Le projet de réforme d’EDF, groupe public et énergéticien français, est écarté pour l’instant par le gouvernement, faute d’accord avec Bruxelles. Le sujet sera certainement remis entre les mains du prochain président de la République et de son gouvernement car le projet est loin d’être complètement abandonné.

Que deviendra la réforme d’EDF ?

Malgré plusieurs mois de discussions et négociations, il semble que Paris et Bruxelles n’arrivent pas à se mettre d’accord en dépit de progrès significatifs. Mais en l’absence d’un accord global, “il n’est pas envisageable de soumettre un projet de loi au Parlement dont les principaux termes n’auraient pas fait l’objet d’un accord global avec la Commission européenne”, a expliqué une source au sein du gouvernement au journal Les Echos.

Mercredi 28 juillet a donc été présenté, avec les résultats trimestriels, la décision de suspendre le projet de réforme d’EDF jusqu’à nouvel ordre. Entre les élections présidentielles qui pointent le bout de leur nez et l’agenda parlementaire déjà bien rempli, on peut parier que les négociations ne reprendront qu’à la prochaine mandature présidentielle.

Un dénouement attendu

Ce retard n’est pas une grande surprise. Cela faisait déjà plusieurs mois que Bruno Le Maire, ministre de l’Économie, tentait de convaincre entreprises et syndicats d’EDF, sans succès. Avec le risque d’une importante hausse du prix de l’électricité ainsi que les réticences syndicales à propos d’un “démantèlement” du groupe, le projet était devenu intenable à l’approche des élections présidentielles.

La réforme d’EDF devait viser trois objectifs principaux :

  • Remettre à plat le statut des barrages hydroélectriques détenus par EDF pour éviter une mise en concurrence du marché ;
  • Réformer le prix de vente réglementé du nucléaire (ARENH) afin que le groupe puisse subvenir à ses besoins d’investissement dans ses centrales ;
  • Restructurer le groupe afin de donner un coup d’accélérateur à l’exploitation des énergies renouvelables.

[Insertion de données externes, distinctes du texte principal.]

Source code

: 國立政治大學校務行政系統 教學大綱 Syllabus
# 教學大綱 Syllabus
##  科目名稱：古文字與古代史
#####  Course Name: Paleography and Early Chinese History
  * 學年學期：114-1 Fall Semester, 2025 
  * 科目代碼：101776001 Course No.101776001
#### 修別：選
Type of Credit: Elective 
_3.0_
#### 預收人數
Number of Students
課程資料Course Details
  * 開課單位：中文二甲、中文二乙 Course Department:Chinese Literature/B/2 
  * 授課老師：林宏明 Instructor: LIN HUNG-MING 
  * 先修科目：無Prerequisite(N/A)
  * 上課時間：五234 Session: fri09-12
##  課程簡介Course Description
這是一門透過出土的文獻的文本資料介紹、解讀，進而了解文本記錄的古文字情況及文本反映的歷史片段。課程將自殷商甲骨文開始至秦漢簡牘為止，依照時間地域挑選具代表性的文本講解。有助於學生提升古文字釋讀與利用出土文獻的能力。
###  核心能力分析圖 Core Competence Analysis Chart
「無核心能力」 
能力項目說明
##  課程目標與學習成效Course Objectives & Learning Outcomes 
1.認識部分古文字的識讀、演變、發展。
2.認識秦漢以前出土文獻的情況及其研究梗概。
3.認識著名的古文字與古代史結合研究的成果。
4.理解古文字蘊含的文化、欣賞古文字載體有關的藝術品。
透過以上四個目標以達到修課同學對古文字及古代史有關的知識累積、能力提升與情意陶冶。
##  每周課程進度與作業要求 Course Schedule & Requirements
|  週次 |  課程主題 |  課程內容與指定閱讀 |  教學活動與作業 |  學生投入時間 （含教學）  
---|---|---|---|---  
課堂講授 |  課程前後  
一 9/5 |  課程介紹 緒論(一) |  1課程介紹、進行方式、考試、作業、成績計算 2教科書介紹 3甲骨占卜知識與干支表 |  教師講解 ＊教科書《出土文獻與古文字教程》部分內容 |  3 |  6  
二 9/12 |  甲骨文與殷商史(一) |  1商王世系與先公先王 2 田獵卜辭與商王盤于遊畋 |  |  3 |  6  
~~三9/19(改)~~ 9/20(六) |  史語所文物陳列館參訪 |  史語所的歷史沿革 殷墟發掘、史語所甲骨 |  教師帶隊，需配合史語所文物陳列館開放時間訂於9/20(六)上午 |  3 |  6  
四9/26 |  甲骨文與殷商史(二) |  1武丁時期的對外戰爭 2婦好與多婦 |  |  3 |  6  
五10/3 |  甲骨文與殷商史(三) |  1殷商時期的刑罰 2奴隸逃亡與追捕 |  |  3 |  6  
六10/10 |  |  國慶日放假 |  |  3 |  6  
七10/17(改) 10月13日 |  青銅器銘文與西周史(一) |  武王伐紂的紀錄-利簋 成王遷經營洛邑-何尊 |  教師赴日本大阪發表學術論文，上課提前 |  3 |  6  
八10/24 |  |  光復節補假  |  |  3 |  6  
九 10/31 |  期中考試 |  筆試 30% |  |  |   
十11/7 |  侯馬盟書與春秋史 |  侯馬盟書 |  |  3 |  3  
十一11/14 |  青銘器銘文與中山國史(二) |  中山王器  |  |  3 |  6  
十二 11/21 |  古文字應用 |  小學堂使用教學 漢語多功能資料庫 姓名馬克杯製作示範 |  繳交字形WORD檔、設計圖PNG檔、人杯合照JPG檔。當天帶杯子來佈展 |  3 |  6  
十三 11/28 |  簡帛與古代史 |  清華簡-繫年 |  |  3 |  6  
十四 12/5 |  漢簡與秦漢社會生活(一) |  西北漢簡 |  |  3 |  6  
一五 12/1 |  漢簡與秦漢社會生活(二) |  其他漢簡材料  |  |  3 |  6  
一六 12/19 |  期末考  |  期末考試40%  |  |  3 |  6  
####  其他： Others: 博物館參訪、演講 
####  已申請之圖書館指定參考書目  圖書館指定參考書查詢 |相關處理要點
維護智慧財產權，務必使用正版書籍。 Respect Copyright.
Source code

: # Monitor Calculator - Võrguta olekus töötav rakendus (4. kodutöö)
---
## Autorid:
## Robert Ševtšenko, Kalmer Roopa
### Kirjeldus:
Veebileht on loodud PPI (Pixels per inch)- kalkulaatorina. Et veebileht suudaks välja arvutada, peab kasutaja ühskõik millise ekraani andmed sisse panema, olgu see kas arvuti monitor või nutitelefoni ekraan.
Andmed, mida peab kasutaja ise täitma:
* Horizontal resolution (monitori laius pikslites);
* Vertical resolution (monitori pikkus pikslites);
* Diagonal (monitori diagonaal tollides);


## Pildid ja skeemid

Cette réforme d’EDF devrait donner, si elle parvient à son achèvement, trois entités distinctes :

  • Une entité gérant les centrales nucléaires ainsi que le transporte d’électricité avec le RTE
  • Une entité cotée en Bourse pour la distribution de l’électricité (fournisseur Enedis)
  • Une entité gérant les actifs hydrauliques

Le projet devra donc attendre, mais n’est pas abandonné pour autant puisque “L’État français et la Commission vont poursuivre les discussions sur le devenir du parc hydroélectrique d’EDF et sur la régulation du nucléaire existant afin d’aboutir à un accord dès que possible.” afin de venir à bout de sujets de fond qu’il est impératif de traiter.